Exercise directions
Copy every line from the data below in which the string "original" can be found.

Data extract

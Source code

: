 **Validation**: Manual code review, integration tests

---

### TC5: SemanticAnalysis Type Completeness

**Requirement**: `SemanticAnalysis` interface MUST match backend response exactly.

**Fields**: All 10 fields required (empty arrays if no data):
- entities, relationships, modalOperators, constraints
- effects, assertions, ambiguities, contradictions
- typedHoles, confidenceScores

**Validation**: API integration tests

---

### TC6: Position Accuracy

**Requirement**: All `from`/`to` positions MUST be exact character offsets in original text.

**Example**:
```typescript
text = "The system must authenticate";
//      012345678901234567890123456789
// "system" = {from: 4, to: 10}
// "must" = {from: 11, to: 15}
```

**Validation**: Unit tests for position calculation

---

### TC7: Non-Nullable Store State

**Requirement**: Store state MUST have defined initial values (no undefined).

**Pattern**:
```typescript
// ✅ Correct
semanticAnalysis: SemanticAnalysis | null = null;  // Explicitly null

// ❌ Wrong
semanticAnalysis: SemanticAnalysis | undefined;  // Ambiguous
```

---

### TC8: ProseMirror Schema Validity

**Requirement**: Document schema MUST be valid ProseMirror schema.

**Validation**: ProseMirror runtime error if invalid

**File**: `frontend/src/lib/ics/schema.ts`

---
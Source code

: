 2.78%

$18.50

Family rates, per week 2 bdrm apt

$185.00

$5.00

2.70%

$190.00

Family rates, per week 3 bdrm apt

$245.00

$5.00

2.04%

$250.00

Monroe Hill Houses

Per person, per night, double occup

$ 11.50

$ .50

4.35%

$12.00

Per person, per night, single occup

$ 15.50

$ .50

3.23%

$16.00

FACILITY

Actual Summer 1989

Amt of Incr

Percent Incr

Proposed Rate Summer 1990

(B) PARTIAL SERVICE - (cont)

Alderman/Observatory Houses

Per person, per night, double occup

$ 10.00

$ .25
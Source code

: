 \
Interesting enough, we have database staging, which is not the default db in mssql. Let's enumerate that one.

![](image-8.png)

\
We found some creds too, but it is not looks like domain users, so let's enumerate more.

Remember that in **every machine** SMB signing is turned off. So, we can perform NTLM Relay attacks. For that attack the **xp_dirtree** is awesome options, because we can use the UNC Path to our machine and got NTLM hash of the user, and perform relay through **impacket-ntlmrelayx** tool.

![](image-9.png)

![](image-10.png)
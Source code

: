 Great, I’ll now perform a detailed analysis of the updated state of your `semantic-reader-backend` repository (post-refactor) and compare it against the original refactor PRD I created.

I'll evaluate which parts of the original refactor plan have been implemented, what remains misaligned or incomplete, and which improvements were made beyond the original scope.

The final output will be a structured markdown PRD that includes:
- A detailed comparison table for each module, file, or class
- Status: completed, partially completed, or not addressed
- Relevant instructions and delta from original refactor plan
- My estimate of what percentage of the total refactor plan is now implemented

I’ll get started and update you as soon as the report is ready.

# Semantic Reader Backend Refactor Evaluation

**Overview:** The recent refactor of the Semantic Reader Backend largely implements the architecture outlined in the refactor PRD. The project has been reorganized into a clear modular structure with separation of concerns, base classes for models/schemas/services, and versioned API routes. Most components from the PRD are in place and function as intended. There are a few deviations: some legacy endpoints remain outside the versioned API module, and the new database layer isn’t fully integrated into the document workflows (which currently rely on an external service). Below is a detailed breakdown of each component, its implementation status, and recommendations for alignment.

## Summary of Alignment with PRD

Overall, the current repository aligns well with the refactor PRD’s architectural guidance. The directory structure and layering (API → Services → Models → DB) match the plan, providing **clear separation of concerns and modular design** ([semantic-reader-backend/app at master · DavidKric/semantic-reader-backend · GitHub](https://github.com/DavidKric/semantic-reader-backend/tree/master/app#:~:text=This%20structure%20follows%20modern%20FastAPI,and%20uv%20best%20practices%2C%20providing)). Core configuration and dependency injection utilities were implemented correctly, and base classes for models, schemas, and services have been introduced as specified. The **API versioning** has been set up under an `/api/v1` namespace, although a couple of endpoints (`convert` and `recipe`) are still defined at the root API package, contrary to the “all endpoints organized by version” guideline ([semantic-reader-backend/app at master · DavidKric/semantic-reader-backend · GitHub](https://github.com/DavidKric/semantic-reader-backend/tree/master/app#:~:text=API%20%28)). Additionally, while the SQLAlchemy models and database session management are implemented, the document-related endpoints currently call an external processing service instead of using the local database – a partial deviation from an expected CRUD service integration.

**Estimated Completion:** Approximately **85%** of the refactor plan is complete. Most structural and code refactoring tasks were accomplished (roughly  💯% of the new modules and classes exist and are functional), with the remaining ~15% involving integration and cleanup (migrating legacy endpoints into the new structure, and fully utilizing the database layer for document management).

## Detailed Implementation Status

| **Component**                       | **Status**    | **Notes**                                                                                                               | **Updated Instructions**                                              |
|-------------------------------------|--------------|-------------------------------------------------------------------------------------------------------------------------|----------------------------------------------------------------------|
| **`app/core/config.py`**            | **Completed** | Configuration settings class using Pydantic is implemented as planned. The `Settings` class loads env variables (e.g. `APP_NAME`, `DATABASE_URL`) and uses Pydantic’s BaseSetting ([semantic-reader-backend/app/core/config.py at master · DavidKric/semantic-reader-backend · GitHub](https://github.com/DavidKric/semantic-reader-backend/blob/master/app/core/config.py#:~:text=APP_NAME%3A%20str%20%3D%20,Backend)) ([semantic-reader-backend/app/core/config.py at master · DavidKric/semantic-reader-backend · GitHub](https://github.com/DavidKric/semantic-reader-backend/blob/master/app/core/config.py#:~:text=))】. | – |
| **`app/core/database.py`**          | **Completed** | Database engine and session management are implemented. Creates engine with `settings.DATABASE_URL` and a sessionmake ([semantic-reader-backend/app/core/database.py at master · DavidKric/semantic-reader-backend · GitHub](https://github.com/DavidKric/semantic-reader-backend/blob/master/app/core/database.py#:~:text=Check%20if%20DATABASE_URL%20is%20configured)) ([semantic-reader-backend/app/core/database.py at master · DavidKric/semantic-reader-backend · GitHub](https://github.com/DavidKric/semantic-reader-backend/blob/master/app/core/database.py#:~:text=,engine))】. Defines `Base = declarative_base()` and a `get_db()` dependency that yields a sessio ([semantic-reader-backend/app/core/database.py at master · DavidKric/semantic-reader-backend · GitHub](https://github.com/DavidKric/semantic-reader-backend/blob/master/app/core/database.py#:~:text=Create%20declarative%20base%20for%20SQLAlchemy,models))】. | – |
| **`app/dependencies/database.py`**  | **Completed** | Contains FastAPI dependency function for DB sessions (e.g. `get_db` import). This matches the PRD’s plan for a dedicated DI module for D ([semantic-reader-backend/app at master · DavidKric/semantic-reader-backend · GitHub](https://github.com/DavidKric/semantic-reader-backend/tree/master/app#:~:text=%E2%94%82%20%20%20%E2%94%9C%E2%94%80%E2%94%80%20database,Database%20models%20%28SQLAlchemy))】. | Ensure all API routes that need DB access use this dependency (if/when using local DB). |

Output of the exercise
**Requirement**: All `from`/`to` positions MUST be exact character offsets in original text.
: Great, I’ll now perform a detailed analysis of the updated state of your `semantic-reader-backend` repository (post-refactor) and compare it against the original refactor PRD I created.
I'll evaluate which parts of the original refactor plan have been implemented, what remains misaligned or incomplete, and which improvements were made beyond the original scope.
- Relevant instructions and delta from original refactor plan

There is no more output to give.